POLÉMIQUE – La grossesse d’une fillette de 10 ans, violée par son beau-père, et qui aurait soi-disant décidé de garder l’enfant, suscite une polémique en Argentine, en plein débat parlementaire sur la légalisation de l’avortement.

Certains “faits divers” font parfois bouger les lignes. En plein débat parlementaire sur la légalisation de l’avortement, l’opinion publique s’est emparée d’une sordide histoire. Une fillette de 10 ans, enceinte suite à un viol commis par son beau-père et à qui on refuse le droit d’avorter.

 

Dans un cas extrême comme celui-ci, la fillette aurait pu en principe avorter, la législation actuelle autorisant l’IVG en cas de viol ou de danger pour la santé de la mère.
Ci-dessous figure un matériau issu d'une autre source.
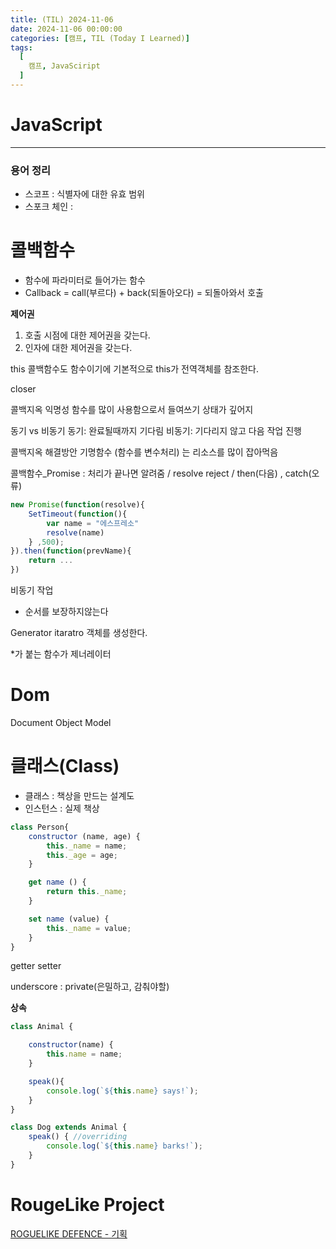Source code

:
 ```yaml
---
title: (TIL) 2024-11-06
date: 2024-11-06 00:00:00
categories: [캠프, TIL (Today I Learned)]
tags:
  [
    캠프, JavaSciript
  ]
---
```


# JavaScript
---

### 용어 정리
- 스코프 : 식별자에 대한 유효 범위
- 스포크 체인 : 

# 콜백함수
 - 함수에 파라미터로 들어가는 함수
 - Callback = call(부르다) + back(되돌아오다) = 되돌아와서 호출

**제어권**
1. 호출 시점에 대한 제어권을 갖는다.
2. 인자에 대한 제어권을 갖는다. 

this
콜백함수도 함수이기에 기본적으로 this가 전역객체를 참조한다.

closer

콜백지옥
익명성 함수를 많이 사용함으로서 들여쓰기 상태가 깊어지

동기 vs 비동기
동기: 완료될때까지 기다림
비동기: 기다리지 않고 다음 작업 진행

콜백지옥 해결방안
기명함수 (함수를 변수처리) 는 리소스를 많이 잡아먹음

콜백함수_Promise : 처리가 끝나면 알려줌 / resolve reject / then(다음) , catch(오류)

```javascript
new Promise(function(resolve){
    SetTimeout(function(){
        var name = "에스프레소"
        resolve(name)
    } ,500);
}).then(function(prevName){
    return ...
})
```

비동기 작업
- 순서를 보장하지않는다


Generator
itaratro 객체를 생성한다.

*가 붙는 함수가 제너레이터  

# Dom
Document Object Model


# 클래스(Class)
- 클래스 : 책상을 만드는 설계도
- 인스턴스 : 실제 책상
```javascript
class Person{
    constructor (name, age) {
        this._name = name;
        this._age = age;
    }

    get name () {
        return this._name;
    }

    set name (value) {
        this._name = value;
    }
}
```

getter setter

underscore : private(은밀하고, 감춰야할)

**상속**
```javascript
class Animal {

    constructor(name) {
        this.name = name;
    }

    speak(){
        console.log(`${this.name} says!`);
    }
}

class Dog extends Animal {
    speak() { //overriding
        console.log(`${this.name} barks!`);
    }
}
```

<!-- super(); -->

<!-- constroctur; -->

# RougeLike Project
[ROGUELIKE DEFENCE - 기획](https://daltube.github.io/Rougelike)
Mais la très conservatrice province de Salta, où elle réside, limite l’avortement en cas de viol aux 12 premières semaines de grossesse.  En l’occurrence, la grossesse n’a été détectée qu’après 21 semaines, lorsque l’enfant a été amenée à l’hôpital parce qu’elle se plaignait de douleurs au ventre.

D’après les autorités de la province de Salta, la mère et la fillette auraient manifesté dans une lettre leur souhait de ne pas avorter. Une version dont doute Mariana Carvajal, fondatrice du mouvement féministe NiUnaMenos (Pas une de moins). “La famille est terrorisée. Ils ont dit à la mère qu’un avortement était très risqué. Ce qu’on ne sait pas, c’est ce que pense la fillette. Un avortement est encore possible”, a déclaré cette militante.

2700 mères-filles de 10 à 14 ans, selon l’Unicef

Selon cette dernière, l’enfant aurait d’abord été hospitalisée en février, alors qu’elle était encore dans le délai des 12 semaines mais on lui aurait diagnostiqué une constipation. C’est lors de la deuxième consultation à l’hôpital que la fillette a confié qu’elle était régulièrement violée par le compagnon de sa mère.

D’après l’Unicef, 2.700 mères-filles de 10 à 14 ans accouchent chaque année en Argentine, soit environ 0,36% des naissances. Le 13 juin, le parlement argentin votera pour ou contre la légalisation de l’avortement. L’Eglise est mobilisée contre le texte, approuvé par une majorité d’Argentins, selon les sondages. Plus près de nous, l’Irlande soumet l’avortement au référendum ce vendredi 25 mai.